Saturday, May 30: Today marks 40 years of marriage for Hubby and me. When we began planning this trip, we didn’t even think about that. But, here we are in Atuncolla, a remote village in the province of Puna, Peru preparing to spend most of our day with our group of 12 fellow travelers and learners, hosted by local families who are descendants of the Quollas (or Colla). The Quolla Kingdom rose to power following the collapse of the Tiahuanaco culture of the 12th century and remained in power until the Incas came along around 1200 years A.C.

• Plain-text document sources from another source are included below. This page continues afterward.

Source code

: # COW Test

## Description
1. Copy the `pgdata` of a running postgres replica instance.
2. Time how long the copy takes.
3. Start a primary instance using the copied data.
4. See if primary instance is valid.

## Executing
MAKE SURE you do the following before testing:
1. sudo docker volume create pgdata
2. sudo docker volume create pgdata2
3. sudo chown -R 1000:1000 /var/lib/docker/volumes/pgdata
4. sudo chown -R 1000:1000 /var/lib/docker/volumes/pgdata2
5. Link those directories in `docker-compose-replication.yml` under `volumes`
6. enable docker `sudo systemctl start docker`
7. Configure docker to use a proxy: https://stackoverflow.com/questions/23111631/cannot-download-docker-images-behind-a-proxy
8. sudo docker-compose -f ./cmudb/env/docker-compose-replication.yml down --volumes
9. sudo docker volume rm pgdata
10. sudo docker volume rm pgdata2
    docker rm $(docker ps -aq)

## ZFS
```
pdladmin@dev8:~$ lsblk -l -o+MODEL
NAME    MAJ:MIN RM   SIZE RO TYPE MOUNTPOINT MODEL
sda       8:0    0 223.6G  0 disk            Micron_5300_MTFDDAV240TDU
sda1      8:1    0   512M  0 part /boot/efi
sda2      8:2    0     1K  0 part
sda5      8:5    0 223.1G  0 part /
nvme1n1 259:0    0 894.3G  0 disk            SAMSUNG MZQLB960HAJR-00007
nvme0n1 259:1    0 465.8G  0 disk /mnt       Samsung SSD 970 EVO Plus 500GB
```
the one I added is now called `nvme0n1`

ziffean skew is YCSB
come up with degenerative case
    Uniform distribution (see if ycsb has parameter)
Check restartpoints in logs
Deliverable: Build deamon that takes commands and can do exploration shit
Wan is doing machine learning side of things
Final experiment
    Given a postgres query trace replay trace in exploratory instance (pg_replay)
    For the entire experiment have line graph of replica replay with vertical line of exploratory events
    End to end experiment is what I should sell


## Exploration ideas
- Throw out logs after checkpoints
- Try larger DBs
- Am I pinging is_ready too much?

Fourteen families (at this writing) have organized a various programs of living tourism to provide room and board to visitors interesting in experiencing the rural Peruvian experience. While our group will be returning to Lima in the evening rather than staying overnight, I am looking forward to a culinary encounter with a host family later in the day. As for food, here’s a representative assortment of Peruvian foods. One of the dishes here (lower right corner) is a cuy dish. (translation: guinea pig! which could make me crave beef tripe and hog chittlins at some point!)
After we meet our host family, now here’s where the Spanish speakers will get a lot of practice I think and this is when I wish I knew more Spanish than the rudimentary phrases, we’ll continue our morning with a short llama trek, along with and other transportation, to the shores of Lake Umayo. There we’ll depart by boat to Umayo Island for an eye feast of bird and other wildlife. (I have read that the island, in the middle of the lake, is populated by just one family which is self sufficient, but have not as yet been able to substantiate that report. I will try to learn more about this and update after we return in June.)
Afterwards, we’ll visit the Necropolis of Sillustani (City of the dead. Don’t you love the word?) to see the pre-Inca Chullpas, which are giant circular tombs built by the Quollas to bury their big whigs (or chiefs and other elite) in. Some of the stone masonry is said to be superior even to that we’ve already seen of the Incas. The insides were shaped out like wombs and the dead were buried in the fetal position, with a single opening facing east toward the rising sun.
Lunch will be at the home of local natives, and will give us an up close opportunity to become better acquainted with their culture. As long as I’m not served tripe or chitterlings I’m sure I’ll be fine. Anything that never had a face will be great. From there, we’re off to Juliaca, a rather nondescript industrial town I understand, where the airport is. We have reservations on the 9:20 flight back to Lima. From what I read, there’s only one flight per day to Lima. Let’s hope we don’t miss it.
Hopefully, in deference to the other significance of this day of our lives, there will be a time and place for a nice anniversary dinner? Perhaps a chilled Pisco Sour? Whatever transpires, and I know we’ll survive whatever comes, I’m sure neither Hubby nor I ever thought, during that fateful day in Pittsburgh 40 years ago, that we would find ourselves today in Peru, surrounded by nine other people who would have been total strangers then, and who will, hopefully, still like us after 13 days together on tour.